UNITED STATES

SECURITIES AND EXCHANGE COMMISSION

WASHINGTON, D.C. 20549

 _____________________

 

FORM 8-K

 _____________________ 

 

CURRENT REPORT

Pursuant to Section 13 OR 15(d) of The Securities Exchange Act of 1934

 

Date of Report: August 27, 2019

(Date of earliest event reported)

 _________________________________________ 

NAUTILUS, INC.

(Exact name of registrant as specified in its charter)

  __________________________________________

 

Washington 001-31321 94-3002667

(State or other jurisdiction of

incorporation)

(Commission File Number)

(I.R.S. Employer

Identification No.)

 
 

17750 SE 6th Way

Vancouver, Washington 98683

(Address of principal executive offices and zip code)
 
(360) 859-2900
(Registrant's telephone number, including area code)
 
N/A
(Former name or former address, if changed since last report.)
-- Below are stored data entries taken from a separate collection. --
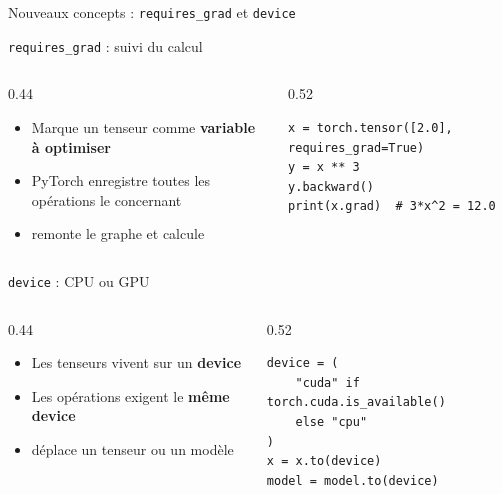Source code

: \documentclass[aspectratio=169, 10pt]{beamer}
\begin{document}
\begin{frame}[fragile]{Nouveaux concepts : \texttt{requires\_grad} et \texttt{device}}
  \begin{block}{\texttt{requires\_grad} : suivi du calcul}
    \begin{columns}[T]
      \begin{column}{0.44\textwidth}
        \begin{itemize}
          \item Marque un tenseur comme \textbf{variable à optimiser}
          \item PyTorch enregistre toutes les opérations le concernant
          \item {} remonte le graphe et calcule 
        \end{itemize}
      \end{column}
      \begin{column}{0.52\textwidth}
        \begin{lstlisting}[style=pythonstyle]
x = torch.tensor([2.0], requires_grad=True)
y = x ** 3
y.backward()
print(x.grad)  # 3*x^2 = 12.0
        \end{lstlisting}
      \end{column}
    \end{columns}
  \end{block}
  \medskip
  \begin{block}{\texttt{device} : CPU ou GPU}
    \begin{columns}[T]
      \begin{column}{0.44\textwidth}
        \begin{itemize}
          \item Les tenseurs vivent sur un \textbf{device}
          \item Les opérations exigent le \textbf{même device}
          \item {} déplace un tenseur ou un modèle
        \end{itemize}
      \end{column}
      \begin{column}{0.52\textwidth}
        \begin{lstlisting}[style=pythonstyle]
device = (
    "cuda" if torch.cuda.is_available()
    else "cpu"
)
x = x.to(device)
model = model.to(device)
        \end{lstlisting}
      \end{column}
    \end{columns}
  \end{block}
\end{frame}
\end{document}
Check the appropriate box below if the Form 8-K filing is intended to simultaneously satisfy the filing obligation of the registrant under any of the following provisions (see General Instruction A.2. below):

 

☐ Written communications pursuant to Rule 425 under the Securities Act (17 CFR 230.425)

☐ Soliciting material pursuant to Rule 14a-12 under the Exchange Act (17 CFR 240.14a-12)

☐ Pre-commencement communications pursuant to Rule 14d-2(b) under the Exchange Act (17 CFR 240.14d-2(b))

☐ Pre-commencement communications pursuant to Rule 13e-4(c) under the Exchange Act (17 CFR 240.13e-4(c))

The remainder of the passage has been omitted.